Ironi Calon Pemenang Ketum Golkar yang Rasa Istana Negara

Selasa, 03/12/2019 00:01 WIB
Ilustrasi Perebutan Kursi Ketum Golkar Antara Bambang Soesatyo dan Airlangga Hartarto (Poskota)

Ilustrasi Perebutan Kursi Ketum Golkar Antara Bambang Soesatyo dan Airlangga Hartarto (Poskota)

Jakarta, law-justice.co - Menjelang Musyawarah Nasional atau Munas Golkar pada 4-6 Desember 2019 mendatang di Jakarta, pertarungan dua kubu calon Ketum yang paling kuat antara Airlangga Hartarto dan Bambang Soesatyo, semakin memanas. Kedua kubu saling klaim mendapat mandat terbanyak dari daerah-daerah dan afilisasi Golkar.
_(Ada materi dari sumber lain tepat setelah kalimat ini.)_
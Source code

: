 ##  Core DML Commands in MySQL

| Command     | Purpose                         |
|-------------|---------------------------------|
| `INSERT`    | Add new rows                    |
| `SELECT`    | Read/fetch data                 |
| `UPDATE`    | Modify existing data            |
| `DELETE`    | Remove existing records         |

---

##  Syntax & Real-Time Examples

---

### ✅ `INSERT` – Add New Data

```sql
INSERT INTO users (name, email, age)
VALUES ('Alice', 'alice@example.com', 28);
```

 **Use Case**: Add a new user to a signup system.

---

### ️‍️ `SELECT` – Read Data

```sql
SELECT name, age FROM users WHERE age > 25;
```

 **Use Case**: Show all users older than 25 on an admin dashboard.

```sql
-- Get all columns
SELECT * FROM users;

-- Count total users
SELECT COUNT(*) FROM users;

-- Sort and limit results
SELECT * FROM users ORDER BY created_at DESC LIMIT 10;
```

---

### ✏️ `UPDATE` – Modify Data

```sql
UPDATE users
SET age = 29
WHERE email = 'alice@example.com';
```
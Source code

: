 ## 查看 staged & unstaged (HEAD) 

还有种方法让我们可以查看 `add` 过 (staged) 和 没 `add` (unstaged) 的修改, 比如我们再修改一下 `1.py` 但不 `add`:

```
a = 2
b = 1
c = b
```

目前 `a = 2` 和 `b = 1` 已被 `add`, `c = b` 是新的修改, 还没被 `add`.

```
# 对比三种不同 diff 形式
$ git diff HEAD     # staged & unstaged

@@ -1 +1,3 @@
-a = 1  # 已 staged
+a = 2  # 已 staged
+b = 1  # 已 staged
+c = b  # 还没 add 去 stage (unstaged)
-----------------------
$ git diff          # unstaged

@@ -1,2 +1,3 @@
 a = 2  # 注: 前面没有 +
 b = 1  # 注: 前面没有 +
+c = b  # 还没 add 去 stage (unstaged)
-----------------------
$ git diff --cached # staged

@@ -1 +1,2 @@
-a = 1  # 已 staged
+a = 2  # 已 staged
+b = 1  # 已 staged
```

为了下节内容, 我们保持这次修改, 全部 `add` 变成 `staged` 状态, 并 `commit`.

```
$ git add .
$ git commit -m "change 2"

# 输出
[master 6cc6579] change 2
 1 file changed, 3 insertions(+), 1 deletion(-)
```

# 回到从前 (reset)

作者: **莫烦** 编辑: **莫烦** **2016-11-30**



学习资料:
Susunan penyelenggara Munas yang didominasi pendukung Airlangga seperti;  Melchias Marcus Mekeng ditunjuk sebagai Ketua penyelenggaranya. Sementara itu  Ibnu Munzir  ditunjuk sebagai Ketua pengarah (steering committee)-nya. Adapun  Adies Kadier didapuk sebagai Ketua panitia pelaksana.

Koordinator Bidang Pemenangan Pemilu DPP Partai Golkar, Nurson Wahid memastikan pemilihan ketua umum dalam Musyawarah Nasional (Munas) Golkar, awal Desember 2019 mendatang tidak hanya diikuti oleh satu kandidat ketua umum saja. "Melihat dinamika di Rapim, dipastikan di Munas tidak akan ada calon tunggal.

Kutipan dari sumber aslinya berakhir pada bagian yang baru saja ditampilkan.